Equity Awards Granted by Seller of Kelway
The Company issued 1.6 million shares of CDW common stock as part of the consideration transferred to certain sellers for the acquisition of Kelway. One of the
sellers granted 0.6 million stock options to certain Kelway coworkers over his shares of CDW common stock received in this transaction. The options are not
dilutive for purposes of calculating diluted weighted-average shares outstanding as the underlying shares were issued as part of the consideration transferred and are
included within basic weighted-average shares outstanding since the acquisition date. The weighted average grant date fair value of the stock options was $21.8
million or $35.93 per option.
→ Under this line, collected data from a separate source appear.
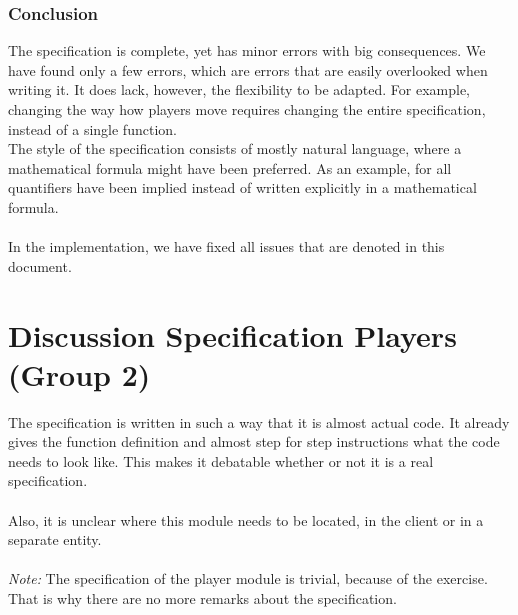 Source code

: \documentclass[a4paper,twoside,11pt]{article}
\begin{document}

  \subsubsection{Conclusion} %
  \label{sub:conclusion}

  The specification is complete, yet has minor errors with big consequences. We have found only a few errors, which are errors that are easily overlooked when writing it. It does lack, however, the flexibility to be adapted. For example, changing the way how players move requires changing the entire specification, instead of a single function. \\
  The style of the specification consists of mostly natural language, where a mathematical formula might have been preferred. As an example, for all quantifiers have been implied instead of written explicitly in a mathematical formula. \\ \\
  In the implementation, we have fixed all issues that are denoted in this document.



\section{Discussion Specification Players (Group 2)} %
\label{cha:discussion_specification_players_group_2_}

    The specification is written in such a way that it is almost actual code. It already gives the function definition and almost step for step instructions what the code needs to look like. This makes it debatable whether or not it is a real specification. \\ \\
    Also, it is unclear where this module needs to be located, in the client or in a separate entity. \\ \\
    
    \emph{Note:} The specification of the player module is trivial, because of the exercise. That is why there are no more remarks about the specification.
\end{document}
The grant date fair value of the options was determined by calculating the fair value of the common stock that was issued which will
eventually settle these options. The exercise price of these stock options is $0.01 . The fair value of these stock options has been accounted for as post-combination
stock-based compensation, as service is required for the coworkers to retain the awards, and is being amortized over the weighted-average requisite service period.
No options were forfeited or vested during the year ended December 31, 2015 . Options that are forfeited prior to vesting will not be available for future option
issuances and will revert as consideration to the seller. For further details regarding the acquisition, refer to Note 3 (Acquisition) .
Pre-IPO Equity Awards
Prior to the IPO, the Company had the following equity-based compensation plans in place:
ClassBCommonUnits
The Board of Managers of CDW Holdings adopted the CDW Holdings LLC 2007 Incentive Equity Plan (the “Plan”) for coworkers, managers, consultants and
advisors of the Company and its subsidiaries. The Plan permitted a committee designated by the Board of Managers of CDW Holdings (the “Committee”) to grant
or sell to any participant Class A Common Units or Class B Common Units of CDW Holdings in such quantity, at such price, on such terms and subject to such
conditions that were consistent with the Plan and as established by the Committee.
The Class B Common Units that were granted vested daily on a pro rata basis between the date of grant and the fifth anniversary thereof and were subject to
repurchase by, with respect to vested units, or forfeiture to, with respect to unvested units, the Company upon the coworker’s separation from service as was set
forth in each holder’s Class B Common Unit Grant Agreement.
The grant date fair value of Class B Common Unit grants was calculated using the Option-Pricing Method. This method considered Class A Common Units and
Class B Common Units as call options on the total equity value, giving consideration to liquidation preferences and conversion of the preferred units. Such Class A
Common Units and Class B Common Units were modeled as call options that gave their owners the right, but not the obligation, to buy the underlying equity value
at a predetermined (or exercise) price. Class B Common Units were considered to be call options with a claim on equity value at an exercise price equal to the
remaining value immediately after the Class A Common Units and Class B Common Units with a lower participation threshold were liquidated. The Option-Pricing
Method is highly sensitive to key assumptions, such as the volatility assumption. As such, the use of this method can be applied when the range of possible future
outcomes is difficult to predict.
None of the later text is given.